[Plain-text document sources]
++++++++++
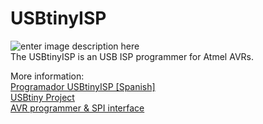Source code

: # USBtinyISP

![enter image description here](https://i1.wp.com/palmacas.com/wp-content/uploads/post43_1.jpg?w=2400&ssl=1)\
The USBtinyISP is an USB ISP programmer for Atmel AVRs.

More information:\
[Programador USBtinyISP [Spanish]](https://palmacas.com/programador-usbtinyisp/)\
[USBtiny Project](https://dicks.home.xs4all.nl/avr/usbtiny/) \
[AVR programmer &amp; SPI interface](https://learn.adafruit.com/usbtinyisp)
++++++++++
PROBLEM REQUIREMENTS:
Repeat only the lines starting at the one that contains "The USBtinyISP is" and ending at the last line above, exactly as written.

OUTPUT FOR THIS EXERCISE:
The USBtinyISP is an USB ISP programmer for Atmel AVRs.

More information:\
[Programador USBtinyISP [Spanish]](https://palmacas.com/programador-usbtinyisp/)\
[USBtiny Project](https://dicks.home.xs4all.nl/avr/usbtiny/) \
[AVR programmer &amp; SPI interface](https://learn.adafruit.com/usbtinyisp)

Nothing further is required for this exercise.